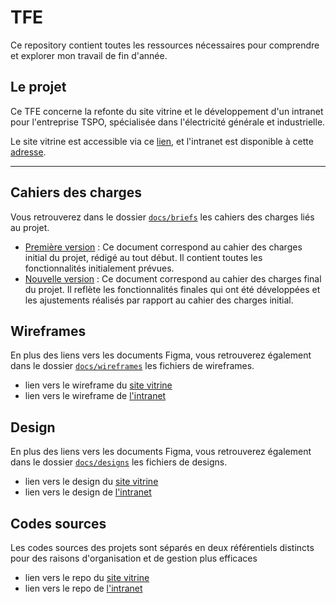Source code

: # TFE

Ce repository contient toutes les ressources nécessaires pour comprendre et explorer mon travail de fin d'année.

## Le projet

Ce TFE concerne la refonte du site vitrine et le développement d'un intranet pour l'entreprise TSPO, spécialisée dans
l'électricité générale et industrielle.

Le site vitrine est accessible via ce [lien](http://tspo.noemie-vincent.be/), et l'intranet est disponible à
cette [adresse](https://tspo-intranet.test.lws-servers.be).

----

## Cahiers des charges

Vous retrouverez dans le dossier [`docs/briefs`](docs/briefs) les cahiers des charges liés au projet.

- [Première version](docs/briefs/brief-old.md) : Ce document correspond au cahier des charges initial du projet, rédigé au tout
  début. Il contient toutes les fonctionnalités initialement prévues.
- [Nouvelle version](docs/briefs/brief-new.md) : Ce document correspond au cahier des charges final du projet. Il reflète les
  fonctionnalités finales qui ont été développées et les ajustements réalisés par rapport au cahier des charges initial.

## Wireframes

En plus des liens vers les documents Figma, vous retrouverez également dans le dossier [`docs/wireframes`](docs/wireframes) les fichiers de wireframes.

- lien vers le wireframe du [site vitrine](https://www.figma.com/file/ipMPoUiE4vTKG6GvsXxJDI/site-vitrine---WIREFRAME?type=design&node-id=0%3A1&t=yUvy9Sw4L77CFdaR-1)
- lien vers le wireframe de [l'intranet](https://www.figma.com/file/DLzOTDF8pmU8iwXGrVsIui/Intranet---WIREFRAME?type=design&node-id=0%3A1&t=phnQ6gf6pNuK3Y5T-1)

## Design

En plus des liens vers les documents Figma, vous retrouverez également dans le dossier [`docs/designs`](docs/designs) les fichiers de designs.

- lien vers le design du [site vitrine](https://www.figma.com/file/ipMPoUiE4vTKG6GvsXxJDI/site-vitrine---WIREFRAME?type=design&node-id=0%3A1&t=yUvy9Sw4L77CFdaR-1)
- lien vers le design de [l'intranet](https://www.figma.com/file/DLzOTDF8pmU8iwXGrVsIui/Intranet---WIREFRAME?type=design&node-id=0%3A1&t=phnQ6gf6pNuK3Y5T-1)

## Codes sources

Les codes sources des projets sont séparés en deux référentiels distincts pour des raisons d'organisation et de gestion
plus efficaces

- lien vers le repo du [site vitrine](https://github.com/noemievincent/tspo)
- lien vers le repo de [l'intranet](https://github.com/noemievincent/tspo-intranet)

□ □ □

The copy you output must match the entries above exactly, except that it has no pictures.

Source code

: # TFE

Ce repository contient toutes les ressources nécessaires pour comprendre et explorer mon travail de fin d'année.

## Le projet

Ce TFE concerne la refonte du site vitrine et le développement d'un intranet pour l'entreprise TSPO, spécialisée dans
l'électricité générale et industrielle.

Le site vitrine est accessible via ce [lien](http://tspo.noemie-vincent.be/), et l'intranet est disponible à
cette [adresse](https://tspo-intranet.test.lws-servers.be).

----

## Cahiers des charges

Vous retrouverez dans le dossier [`docs/briefs`](docs/briefs) les cahiers des charges liés au projet.

- [Première version](docs/briefs/brief-old.md) : Ce document correspond au cahier des charges initial du projet, rédigé au tout
  début. Il contient toutes les fonctionnalités initialement prévues.
- [Nouvelle version](docs/briefs/brief-new.md) : Ce document correspond au cahier des charges final du projet. Il reflète les
  fonctionnalités finales qui ont été développées et les ajustements réalisés par rapport au cahier des charges initial.

## Wireframes

En plus des liens vers les documents Figma, vous retrouverez également dans le dossier [`docs/wireframes`](docs/wireframes) les fichiers de wireframes.

- lien vers le wireframe du [site vitrine](https://www.figma.com/file/ipMPoUiE4vTKG6GvsXxJDI/site-vitrine---WIREFRAME?type=design&node-id=0%3A1&t=yUvy9Sw4L77CFdaR-1)
- lien vers le wireframe de [l'intranet](https://www.figma.com/file/DLzOTDF8pmU8iwXGrVsIui/Intranet---WIREFRAME?type=design&node-id=0%3A1&t=phnQ6gf6pNuK3Y5T-1)

## Design

En plus des liens vers les documents Figma, vous retrouverez également dans le dossier [`docs/designs`](docs/designs) les fichiers de designs.

- lien vers le design du [site vitrine](https://www.figma.com/file/ipMPoUiE4vTKG6GvsXxJDI/site-vitrine---WIREFRAME?type=design&node-id=0%3A1&t=yUvy9Sw4L77CFdaR-1)
- lien vers le design de [l'intranet](https://www.figma.com/file/DLzOTDF8pmU8iwXGrVsIui/Intranet---WIREFRAME?type=design&node-id=0%3A1&t=phnQ6gf6pNuK3Y5T-1)

## Codes sources

Les codes sources des projets sont séparés en deux référentiels distincts pour des raisons d'organisation et de gestion
plus efficaces

- lien vers le repo du [site vitrine](https://github.com/noemievincent/tspo)
- lien vers le repo de [l'intranet](https://github.com/noemievincent/tspo-intranet)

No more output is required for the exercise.